Если никто его не остановит.
Он бросил ей вызов. Сначала он выбрал ее в советчики, а потом… а потом просто повернулся к ней задом, как будто ему на все на свете наплевать, как будто он знал, что у нее нет ни малейшей возможности перехитрить его. Он был больше, сильнее, его умственные способности были отточены, как острие бритвы. Им восхищались, его обожали. А она была всего лишь маленькой и слабой женщиной, которая бьет ложную тревогу, доверие к которой подорвано, а ее боевое искусство ослабло и притупилось. Но она была единственной линией сопротивления между Стефаном Данжермоном и его блестящим будущим.
Если бы из этого вышло хоть что-то хорошее, она бы прервала молчание и закричала.
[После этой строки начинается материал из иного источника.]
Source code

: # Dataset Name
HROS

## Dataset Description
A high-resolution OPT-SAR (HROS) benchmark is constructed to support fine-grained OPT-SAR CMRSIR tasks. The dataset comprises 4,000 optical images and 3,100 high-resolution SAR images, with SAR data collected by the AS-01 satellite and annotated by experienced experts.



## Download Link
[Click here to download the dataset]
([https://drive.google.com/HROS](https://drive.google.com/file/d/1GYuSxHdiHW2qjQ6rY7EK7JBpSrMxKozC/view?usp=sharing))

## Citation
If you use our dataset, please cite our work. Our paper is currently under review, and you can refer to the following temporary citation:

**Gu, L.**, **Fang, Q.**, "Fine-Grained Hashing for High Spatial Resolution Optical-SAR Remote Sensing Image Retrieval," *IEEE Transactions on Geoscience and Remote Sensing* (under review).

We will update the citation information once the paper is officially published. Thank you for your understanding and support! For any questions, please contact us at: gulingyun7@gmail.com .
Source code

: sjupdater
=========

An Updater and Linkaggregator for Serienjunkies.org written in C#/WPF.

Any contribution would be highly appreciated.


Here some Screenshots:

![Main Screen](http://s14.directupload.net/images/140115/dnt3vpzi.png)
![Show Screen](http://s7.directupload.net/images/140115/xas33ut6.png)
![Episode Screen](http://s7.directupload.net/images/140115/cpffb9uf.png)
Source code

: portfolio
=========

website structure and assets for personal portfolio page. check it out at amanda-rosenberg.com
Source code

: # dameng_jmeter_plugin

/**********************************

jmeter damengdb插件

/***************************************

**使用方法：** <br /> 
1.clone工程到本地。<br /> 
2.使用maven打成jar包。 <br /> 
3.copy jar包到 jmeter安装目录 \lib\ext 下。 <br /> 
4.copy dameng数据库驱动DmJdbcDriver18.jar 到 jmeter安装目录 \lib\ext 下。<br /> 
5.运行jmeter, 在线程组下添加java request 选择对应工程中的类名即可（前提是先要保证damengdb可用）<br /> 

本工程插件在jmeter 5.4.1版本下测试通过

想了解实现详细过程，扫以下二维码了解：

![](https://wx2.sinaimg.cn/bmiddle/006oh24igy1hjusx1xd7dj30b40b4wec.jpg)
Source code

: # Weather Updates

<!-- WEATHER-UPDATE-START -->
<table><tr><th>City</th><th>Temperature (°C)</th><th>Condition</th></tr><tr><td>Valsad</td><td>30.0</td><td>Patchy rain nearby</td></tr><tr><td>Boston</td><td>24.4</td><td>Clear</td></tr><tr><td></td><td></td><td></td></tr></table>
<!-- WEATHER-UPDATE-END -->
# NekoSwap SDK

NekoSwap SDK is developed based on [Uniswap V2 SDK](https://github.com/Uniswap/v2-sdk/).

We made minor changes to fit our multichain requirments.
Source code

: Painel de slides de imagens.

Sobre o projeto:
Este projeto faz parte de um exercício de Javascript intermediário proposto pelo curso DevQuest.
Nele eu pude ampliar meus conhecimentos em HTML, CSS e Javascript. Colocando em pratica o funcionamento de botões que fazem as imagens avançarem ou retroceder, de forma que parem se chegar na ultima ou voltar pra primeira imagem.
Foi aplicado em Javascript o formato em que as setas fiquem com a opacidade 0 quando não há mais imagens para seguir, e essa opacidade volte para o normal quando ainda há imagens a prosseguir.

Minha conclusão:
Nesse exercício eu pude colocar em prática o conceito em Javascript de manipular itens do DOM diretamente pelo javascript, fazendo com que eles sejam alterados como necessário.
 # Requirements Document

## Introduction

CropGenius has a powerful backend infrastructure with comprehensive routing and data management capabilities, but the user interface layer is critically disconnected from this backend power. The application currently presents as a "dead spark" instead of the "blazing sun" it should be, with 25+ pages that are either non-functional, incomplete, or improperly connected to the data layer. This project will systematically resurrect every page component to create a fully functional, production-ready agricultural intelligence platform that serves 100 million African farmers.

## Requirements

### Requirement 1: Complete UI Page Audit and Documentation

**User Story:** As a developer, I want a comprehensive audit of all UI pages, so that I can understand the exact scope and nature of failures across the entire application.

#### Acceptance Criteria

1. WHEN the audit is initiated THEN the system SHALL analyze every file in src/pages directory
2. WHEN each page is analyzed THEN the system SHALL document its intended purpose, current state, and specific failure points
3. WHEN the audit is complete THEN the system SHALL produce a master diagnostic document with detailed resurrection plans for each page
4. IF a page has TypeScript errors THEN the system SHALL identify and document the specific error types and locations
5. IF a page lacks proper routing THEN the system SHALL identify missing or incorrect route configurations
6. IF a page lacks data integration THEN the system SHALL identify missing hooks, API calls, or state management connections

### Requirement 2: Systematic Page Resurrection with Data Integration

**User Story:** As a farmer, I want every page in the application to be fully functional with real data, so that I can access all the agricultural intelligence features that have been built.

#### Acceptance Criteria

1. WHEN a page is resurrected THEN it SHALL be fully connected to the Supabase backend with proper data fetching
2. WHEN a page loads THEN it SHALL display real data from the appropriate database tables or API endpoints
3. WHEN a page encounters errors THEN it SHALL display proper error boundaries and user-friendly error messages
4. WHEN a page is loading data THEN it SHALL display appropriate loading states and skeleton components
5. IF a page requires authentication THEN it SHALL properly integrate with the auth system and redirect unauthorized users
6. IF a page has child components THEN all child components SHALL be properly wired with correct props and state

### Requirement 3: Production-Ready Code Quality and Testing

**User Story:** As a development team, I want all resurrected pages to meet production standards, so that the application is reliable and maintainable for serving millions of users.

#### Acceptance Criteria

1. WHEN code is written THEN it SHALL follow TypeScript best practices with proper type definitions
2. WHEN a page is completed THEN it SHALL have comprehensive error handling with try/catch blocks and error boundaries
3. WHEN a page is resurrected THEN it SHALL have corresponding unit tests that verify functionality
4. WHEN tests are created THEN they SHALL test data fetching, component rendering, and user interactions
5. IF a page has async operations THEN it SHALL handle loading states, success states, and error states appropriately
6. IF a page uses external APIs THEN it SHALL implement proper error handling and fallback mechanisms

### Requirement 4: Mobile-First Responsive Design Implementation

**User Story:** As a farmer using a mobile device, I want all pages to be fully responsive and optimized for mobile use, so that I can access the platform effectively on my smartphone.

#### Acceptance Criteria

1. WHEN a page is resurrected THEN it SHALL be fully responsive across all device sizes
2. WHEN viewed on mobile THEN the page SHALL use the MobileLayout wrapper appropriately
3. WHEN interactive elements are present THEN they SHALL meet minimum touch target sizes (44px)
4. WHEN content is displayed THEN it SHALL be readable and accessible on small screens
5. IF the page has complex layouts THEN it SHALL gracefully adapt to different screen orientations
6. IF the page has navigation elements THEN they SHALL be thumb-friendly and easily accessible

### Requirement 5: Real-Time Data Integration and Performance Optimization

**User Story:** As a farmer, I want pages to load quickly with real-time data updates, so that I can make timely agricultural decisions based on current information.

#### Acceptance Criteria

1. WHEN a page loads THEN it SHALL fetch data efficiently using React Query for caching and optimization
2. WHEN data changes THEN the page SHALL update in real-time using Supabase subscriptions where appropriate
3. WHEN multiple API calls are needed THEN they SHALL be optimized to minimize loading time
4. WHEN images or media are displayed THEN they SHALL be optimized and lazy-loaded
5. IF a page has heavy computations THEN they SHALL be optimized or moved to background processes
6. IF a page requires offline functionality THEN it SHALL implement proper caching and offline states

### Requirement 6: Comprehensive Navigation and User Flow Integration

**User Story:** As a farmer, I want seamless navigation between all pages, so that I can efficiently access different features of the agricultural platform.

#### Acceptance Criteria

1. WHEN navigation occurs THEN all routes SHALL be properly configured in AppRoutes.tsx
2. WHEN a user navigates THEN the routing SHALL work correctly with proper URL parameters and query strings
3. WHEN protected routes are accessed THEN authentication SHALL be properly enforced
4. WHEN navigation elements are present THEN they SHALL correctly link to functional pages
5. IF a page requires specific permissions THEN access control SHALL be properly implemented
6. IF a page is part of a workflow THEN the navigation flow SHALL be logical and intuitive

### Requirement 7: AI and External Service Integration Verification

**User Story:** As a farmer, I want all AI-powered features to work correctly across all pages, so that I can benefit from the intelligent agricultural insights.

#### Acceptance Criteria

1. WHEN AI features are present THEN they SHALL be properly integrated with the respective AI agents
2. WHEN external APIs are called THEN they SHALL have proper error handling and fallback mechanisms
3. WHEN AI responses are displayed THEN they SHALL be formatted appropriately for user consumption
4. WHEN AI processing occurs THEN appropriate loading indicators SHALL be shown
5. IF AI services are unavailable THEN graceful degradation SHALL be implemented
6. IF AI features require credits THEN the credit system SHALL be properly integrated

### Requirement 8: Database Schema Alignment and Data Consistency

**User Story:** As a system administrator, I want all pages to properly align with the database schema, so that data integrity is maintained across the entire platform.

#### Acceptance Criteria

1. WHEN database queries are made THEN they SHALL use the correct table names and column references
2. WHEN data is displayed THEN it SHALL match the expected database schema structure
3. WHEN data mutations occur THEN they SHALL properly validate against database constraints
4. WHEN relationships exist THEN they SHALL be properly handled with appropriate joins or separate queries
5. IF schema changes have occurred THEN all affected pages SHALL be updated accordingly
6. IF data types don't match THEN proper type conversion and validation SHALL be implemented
Еды в доме хватило бы на то, чтобы кормить целый полк в течение недели. Густой острый аромат икры и тушеных овощей смешивался с менее пикантными запахами всяческих запеканок с грибной подливкой и сладкими благоуханиями, исходившими от свежих пирогов с фруктовыми начинками и кексов со всевозможными пряностями. Подношение от соседей и друзей, которые знают, что этим, конечно, горю не поможешь, но всегда готовых продемонстрировать свое участие.
Сидя как бедная родственница за столом в коридоре, Лорел безучастно думала, принес ли кто-нибудь закуску или пирог из тех, кто был в Бовуаре. Наверняка хоть кто-нибудь, думала она. Не те люди, которые считают себя солью земли, которые приходили утешить Маму Перл, или пестрая компания Каролины, а женщины из младшей лиги и больничного персонала. Они непременно считают, что должны сдобрить свое чертово мясо с пряностями или салат с цыпленком хилой дозой сочувствия. Огорченные лица и лицемерные извинения. Бедная Ви-виан, какое несчастье потерять дочь (хотя, ведь сказать по правде, она была потаскушкой). Бедная Вивиан, ты, наверное, вне себя (ах, какая скандальная смерть). А Вивиан должна кивать и прикладывать к мокрым глазам платок, бросая украдкой взгляды, чтобы удостовериться, что Ридилия Монтроз положила зелень в салат с цыпленком.
— Лорел?
Она едва удержалась, чтобы не закричать, так были напряжены ее нервы. Ей хотелось проскользнуть наверх незамеченной. Хотя страхи ее были ни на чем не основаны, но ей казалось, будто все ее подозрения написаны у нее на лице, что, едва взглянув на нее, каждый может догадаться, о чем она думает, и готов пальцем покрутить у виска по поводу ее бредовых измышлений.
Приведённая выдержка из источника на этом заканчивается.